Reform leader tells Mubarak to quit

EGYPT’S most prominent reform advocate called yesterday for President Hosni Mubarak to resign after the powerful military stepped up its presence across the anarchic capital, closing roads with tanks and sending F-16 fighter jets streaking over downtown.

The army’s show of force appeared aimed at quelling looting, armed robbery and arson that broke out alongside pro-democracy protests and have turned the cultural heart of the Arab world into a tableau of once-unimaginable scenes of chaos.

The military made no attempt to disperse some 5,000 protesters gathered at Tahrir Square, a plaza in the heart of downtown that protesters have occupied since Friday afternoon.

They have violated the curfew to call for an end to President Hosni Mubarak’s regime, which they blame for poverty, unemployment, widespread corruption and police brutality.

Nobel Peace laureate Mohamed El Baradei appeared in the square at 7pm “You are the owners of this revolution. You are the future,” he told the cheering crowd.

“Our essential demand is the departure of the regime and the beginning of a new Egypt in which each Egyptian lives in virtue, freedom and dignity.”

One of the senior leaders of the outlawed Muslim Brotherhood, which wants to establish an islamist state in the Arab world’s most populous nation, said he was heading to Tahrir, or Liberation, Square to meet with other opposition leaders.

“You can call this a revolution, you can call this an uprising,” Essam el-Erian said.

Crowds of foreigners filled Cairo International Airport, desperate and unable to leave because dozens of flights were cancelled and delayed.

Gangs of armed men attacked at least four jails across Egypt before dawn, helping to free hundreds of Muslim militants and thousands of other inmates. Young men with guns and large sticks smashed cars and robbed people in Cairo.

The official death toll from five days of growing crisis stood at 97, with thousands injured, but reports from witnesses across the country indicated that the actual toll was far higher.

Banks were closed on orders from Egypt’s Central Bank, and the country’s stockmarket was shut on what is normally the first day of the trading week.

An unprecedented internet cutoff remained in place for a third day.
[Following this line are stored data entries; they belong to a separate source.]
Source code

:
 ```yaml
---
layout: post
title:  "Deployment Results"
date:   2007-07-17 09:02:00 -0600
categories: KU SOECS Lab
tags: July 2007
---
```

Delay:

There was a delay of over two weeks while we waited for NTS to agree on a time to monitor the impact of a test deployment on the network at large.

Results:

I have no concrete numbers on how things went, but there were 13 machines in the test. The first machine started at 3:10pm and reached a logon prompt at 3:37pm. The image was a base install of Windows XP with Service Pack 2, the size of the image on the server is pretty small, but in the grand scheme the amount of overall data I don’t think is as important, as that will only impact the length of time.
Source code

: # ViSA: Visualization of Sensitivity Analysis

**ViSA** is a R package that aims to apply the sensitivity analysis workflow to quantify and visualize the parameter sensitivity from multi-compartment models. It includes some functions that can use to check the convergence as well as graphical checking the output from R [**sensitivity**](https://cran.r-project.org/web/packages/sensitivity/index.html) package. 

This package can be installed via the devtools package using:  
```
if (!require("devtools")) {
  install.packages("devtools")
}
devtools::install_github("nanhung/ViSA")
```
Egyptian mobile phone networks were back up but with text messaging widely disrupted.

The US embassy in Cairo told its citizens in Egypt to consider leaving the country, and said it had authorised the voluntary departure of dependents and non-emergency employees, a display of Washington’s escalating concern about the stability of its closest Arab ally.

Secretary of State Hillary Rodham Clinton appealed for an orderly transition to democracy in Egypt, saying the US expects the protests will lead to free and fair elections.

Israel’s prime minister told his cabinet that he was “anxiously following” the crisis, saying in his first public comments on the situation that Israel’s three- decade-old peace agreement with Egypt must be preserved.

Minutes before the start of a 4pm curfew, at least two jets roared over the Nile and toward Tahrir Square.